Do black holes eat their force mediating particles?

Okay so I’ve read a black hole can have a charge, and I’ve read in quantum mechanics forces are transmitted by virtual partials.

How does a force carrying particle escape a black hole? Seems like if it has charge then it has to be releasing virtual particles? How?

Virtual particles are not constrained by the speed of light and can therefore ignore the horizon and escape the hole.

The pithy answer is that while “real” particles can’t travel faster than light (and thus can’t escape a black hole), “virtual” particles can travel faster than light (and so can influence things outside of the black hole).

And this isn’t a problem with any of the laws of physics because virtual particles can’t carry any information about the interior of the hole.

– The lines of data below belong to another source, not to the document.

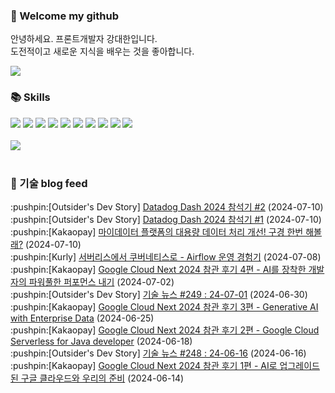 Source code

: ### 👋 Welcome my github

안녕하세요. 프론트개발자 강대한입니다.
<br>
도전적이고 새로운 지식을 배우는 것을 좋아합니다.

<!--
![header](https://capsule-render.vercel.app/api?type=Waving&color=auto&height=300&section=header&text=Welcome&fontAlignY=40&desc=KangDaeHan%20github%20&descSize=20&descAlignY=55&animation=fadeIn&fontSize=90)

**KangDaeHan/KangDaeHan** is a ✨ _special_ ✨ repository because its `README.md` (this file) appears on your GitHub profile.

Here are some ideas to get you started:

- 🔭 I’m currently working on ...
- 🌱 I’m currently learning ...
- 👯 I’m looking to collaborate on ...
- 🤔 I’m looking for help with ...
- 💬 Ask me about ...
- 📫 How to reach me: ...
- 😄 Pronouns: ...
- ⚡ Fun fact: ...
-->

<a href="https://twinfamily.github.io" target="_blank"><img src="https://img.shields.io/badge/Blog-121D33?style=flat-square&logo=blogger&logoColor=ffffff"/></a>

### :books: Skills
<a href="#" target="_blank"><img src="https://img.shields.io/badge/React-61DAFB?style=flat-square&logo=react&logoColor=ffffff"/></a>
<a href="#" target="_blank"><img src="https://img.shields.io/badge/Html5-E34F26?style=flat-square&logo=html5&logoColor=ffffff"/></a>
<a href="#" target="_blank"><img src="https://img.shields.io/badge/Javascript-F7DF1E?style=flat-square&logo=javascript&logoColor=ffffff"/></a>
<a href="#" target="_blank"><img src="https://img.shields.io/badge/Cssmodules-000000?style=flat-square&logo=cssmodules&logoColor=ffffff"/></a>
<a href="#" target="_blank"><img src="https://img.shields.io/badge/Node.js-339933?style=flat-square&logo=nodedotjs&logoColor=ffffff"/></a>
<a href="#" target="_blank"><img src="https://img.shields.io/badge/Typescript-3178C6?style=flat-square&logo=typescript&logoColor=ffffff"/></a>
<a href="#" target="_blank"><img src="https://img.shields.io/badge/Git-F05032?style=flat-square&logo=git&logoColor=ffffff"/></a>
<a href="#" target="_blank"><img src="https://img.shields.io/badge/Gitlab-FC6D26?style=flat-square&logo=gitlab&logoColor=ffffff"/></a>
<a href="#" target="_blank"><img src="https://img.shields.io/badge/Webpack-8DD6F9?style=flat-square&logo=webpack&logoColor=ffffff"/></a>
<a href="#" target="_blank"><img src="https://img.shields.io/badge/Vite-646CFF?style=flat-square&logo=vite&logoColor=ffffff"/></a>
<br><br>
<img src="https://github-readme-stats.vercel.app/api/top-langs/?username=KangDaeHan&layout=compact">
<br><br>
### :round_pushpin: 기술 blog feed
<!-- BLOG-POST-LIST:START --><div>:pushpin:[Outsider's Dev Story] <a target="_blank" href="https://blog.outsider.ne.kr/1728">Datadog Dash 2024 참석기 #2</a> (2024-07-10)</div><div>:pushpin:[Outsider's Dev Story] <a target="_blank" href="https://blog.outsider.ne.kr/1727">Datadog Dash 2024 참석기 #1</a> (2024-07-10)</div><div>:pushpin:[Kakaopay] <a target="_blank" href="https://tech.kakaopay.com/post/mydata-platfrom-improvement/">마이데이터 플랫폼의 대용량 데이터 처리 개선! 구경 한번 해볼래?</a> (2024-07-10)</div><div>:pushpin:[Kurly] <a target="_blank" href="http://thefarmersfront.github.io/blog/airflow-1/">서버리스에서 쿠버네티스로 - Airflow 운영 경험기</a> (2024-07-08)</div><div>:pushpin:[Kakaopay] <a target="_blank" href="https://tech.kakaopay.com/post/2024-google-cloud-next-4/">Google Cloud Next 2024 참관 후기 4편 - AI를 장착한 개발자의 파워풀한 퍼포먼스 내기</a> (2024-07-02)</div><div>:pushpin:[Outsider's Dev Story] <a target="_blank" href="https://blog.outsider.ne.kr/1726">기술 뉴스 #249 : 24-07-01</a> (2024-06-30)</div><div>:pushpin:[Kakaopay] <a target="_blank" href="https://tech.kakaopay.com/post/2024-google-cloud-next-3/">Google Cloud Next 2024 참관 후기 3편 - Generative AI with Enterprise Data</a> (2024-06-25)</div><div>:pushpin:[Kakaopay] <a target="_blank" href="https://tech.kakaopay.com/post/2024-google-cloud-next-2/">Google Cloud Next 2024 참관 후기 2편 - Google Cloud Serverless for Java developer</a> (2024-06-18)</div><div>:pushpin:[Outsider's Dev Story] <a target="_blank" href="https://blog.outsider.ne.kr/1725">기술 뉴스 #248 : 24-06-16</a> (2024-06-16)</div><div>:pushpin:[Kakaopay] <a target="_blank" href="https://tech.kakaopay.com/post/2024-google-cloud-next-1/">Google Cloud Next 2024 참관 후기 1편 - AI로 업그레이드된 구글 클라우드와 우리의 준비</a> (2024-06-14)</div><!-- BLOG-POST-LIST:END -->

<!-- ![Anurag's GitHub stats](https://github-readme-stats.vercel.app/api?username=KangDaeHan&show_icons=true&theme=radical) -->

Or at least, no interesting information: All you can learn is the hole’s mass, electric charge, magnetic charge, and angular momentum.

Thanks. I wasn’t quite expecting that answer. The universe is a weird place.

So this means an electromagnetic, that fell beyond the event horizon, could transmit information to the outside universe?

Followup question - would a graviton be a virtual particle or a real particle??

Nope. Electromagnetic effects are mediated by photons, which are limited to the speed of light, else we’d be able to get information about what’s inside a black hole by looking at it in an appropriate waveband.

The “nothing can travel faster than the speed of light” paraphrase is a bit misleading actually – its more accurate to say that information cannot be transmitted faster than the speed of light in a vacuum.

No. Read Chronos’ post.

Either. But the force mediating particle would be virtual.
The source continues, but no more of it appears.